* [Records for the task]

++++++++

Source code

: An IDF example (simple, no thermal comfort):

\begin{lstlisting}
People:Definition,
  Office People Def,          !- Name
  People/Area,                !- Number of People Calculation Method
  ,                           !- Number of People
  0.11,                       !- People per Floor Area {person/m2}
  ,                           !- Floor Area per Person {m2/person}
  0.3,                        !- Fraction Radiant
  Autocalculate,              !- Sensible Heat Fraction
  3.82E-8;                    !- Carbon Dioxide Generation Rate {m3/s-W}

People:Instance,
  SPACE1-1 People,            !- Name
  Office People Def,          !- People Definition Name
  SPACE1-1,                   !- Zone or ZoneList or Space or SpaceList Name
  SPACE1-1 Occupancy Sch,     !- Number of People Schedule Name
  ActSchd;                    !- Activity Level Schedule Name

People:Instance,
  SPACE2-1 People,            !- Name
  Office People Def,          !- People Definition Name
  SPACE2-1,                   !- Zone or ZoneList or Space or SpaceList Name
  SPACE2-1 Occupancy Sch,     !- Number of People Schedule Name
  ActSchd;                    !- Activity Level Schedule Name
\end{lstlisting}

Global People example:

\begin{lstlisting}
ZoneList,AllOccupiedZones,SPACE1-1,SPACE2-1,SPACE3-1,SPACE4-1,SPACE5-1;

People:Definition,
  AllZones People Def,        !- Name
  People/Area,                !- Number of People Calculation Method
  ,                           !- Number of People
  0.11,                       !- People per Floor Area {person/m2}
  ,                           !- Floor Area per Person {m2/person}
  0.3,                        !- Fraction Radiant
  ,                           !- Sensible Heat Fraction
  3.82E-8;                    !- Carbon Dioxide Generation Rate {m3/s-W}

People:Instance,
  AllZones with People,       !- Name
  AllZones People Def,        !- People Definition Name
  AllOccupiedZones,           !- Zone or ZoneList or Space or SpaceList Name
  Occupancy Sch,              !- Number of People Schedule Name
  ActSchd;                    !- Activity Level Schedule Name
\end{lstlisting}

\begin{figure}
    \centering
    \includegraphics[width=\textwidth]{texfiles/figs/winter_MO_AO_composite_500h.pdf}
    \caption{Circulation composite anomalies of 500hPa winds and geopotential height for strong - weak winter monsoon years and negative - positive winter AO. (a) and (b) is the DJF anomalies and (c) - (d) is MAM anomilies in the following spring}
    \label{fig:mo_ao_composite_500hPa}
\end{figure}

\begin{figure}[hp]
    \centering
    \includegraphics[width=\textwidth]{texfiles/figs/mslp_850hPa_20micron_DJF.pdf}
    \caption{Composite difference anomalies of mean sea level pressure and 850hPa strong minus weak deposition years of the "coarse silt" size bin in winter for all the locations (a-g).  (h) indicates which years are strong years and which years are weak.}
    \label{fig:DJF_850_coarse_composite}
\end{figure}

++++++++

* [Task details] Word for word, return each of the entries shown above.

* [Exercise answer]
Source code

: An IDF example (simple, no thermal comfort):

\begin{lstlisting}
People:Definition,
  Office People Def,          !- Name
  People/Area,                !- Number of People Calculation Method
  ,                           !- Number of People
  0.11,                       !- People per Floor Area {person/m2}
  ,                           !- Floor Area per Person {m2/person}
  0.3,                        !- Fraction Radiant
  Autocalculate,              !- Sensible Heat Fraction
  3.82E-8;                    !- Carbon Dioxide Generation Rate {m3/s-W}

People:Instance,
  SPACE1-1 People,            !- Name
  Office People Def,          !- People Definition Name
  SPACE1-1,                   !- Zone or ZoneList or Space or SpaceList Name
  SPACE1-1 Occupancy Sch,     !- Number of People Schedule Name
  ActSchd;                    !- Activity Level Schedule Name

People:Instance,
  SPACE2-1 People,            !- Name
  Office People Def,          !- People Definition Name
  SPACE2-1,                   !- Zone or ZoneList or Space or SpaceList Name
  SPACE2-1 Occupancy Sch,     !- Number of People Schedule Name
  ActSchd;                    !- Activity Level Schedule Name
\end{lstlisting}

Global People example:

\begin{lstlisting}
ZoneList,AllOccupiedZones,SPACE1-1,SPACE2-1,SPACE3-1,SPACE4-1,SPACE5-1;

People:Definition,
  AllZones People Def,        !- Name
  People/Area,                !- Number of People Calculation Method
  ,                           !- Number of People
  0.11,                       !- People per Floor Area {person/m2}
  ,                           !- Floor Area per Person {m2/person}
  0.3,                        !- Fraction Radiant
  ,                           !- Sensible Heat Fraction
  3.82E-8;                    !- Carbon Dioxide Generation Rate {m3/s-W}

People:Instance,
  AllZones with People,       !- Name
  AllZones People Def,        !- People Definition Name
  AllOccupiedZones,           !- Zone or ZoneList or Space or SpaceList Name
  Occupancy Sch,              !- Number of People Schedule Name
  ActSchd;                    !- Activity Level Schedule Name
\end{lstlisting}

\begin{figure}
    \centering
    \includegraphics[width=\textwidth]{texfiles/figs/winter_MO_AO_composite_500h.pdf}
    \caption{Circulation composite anomalies of 500hPa winds and geopotential height for strong - weak winter monsoon years and negative - positive winter AO. (a) and (b) is the DJF anomalies and (c) - (d) is MAM anomilies in the following spring}
    \label{fig:mo_ao_composite_500hPa}
\end{figure}

\begin{figure}[hp]
    \centering
    \includegraphics[width=\textwidth]{texfiles/figs/mslp_850hPa_20micron_DJF.pdf}
    \caption{Composite difference anomalies of mean sea level pressure and 850hPa strong minus weak deposition years of the "coarse silt" size bin in winter for all the locations (a-g).  (h) indicates which years are strong years and which years are weak.}
    \label{fig:DJF_850_coarse_composite}
\end{figure}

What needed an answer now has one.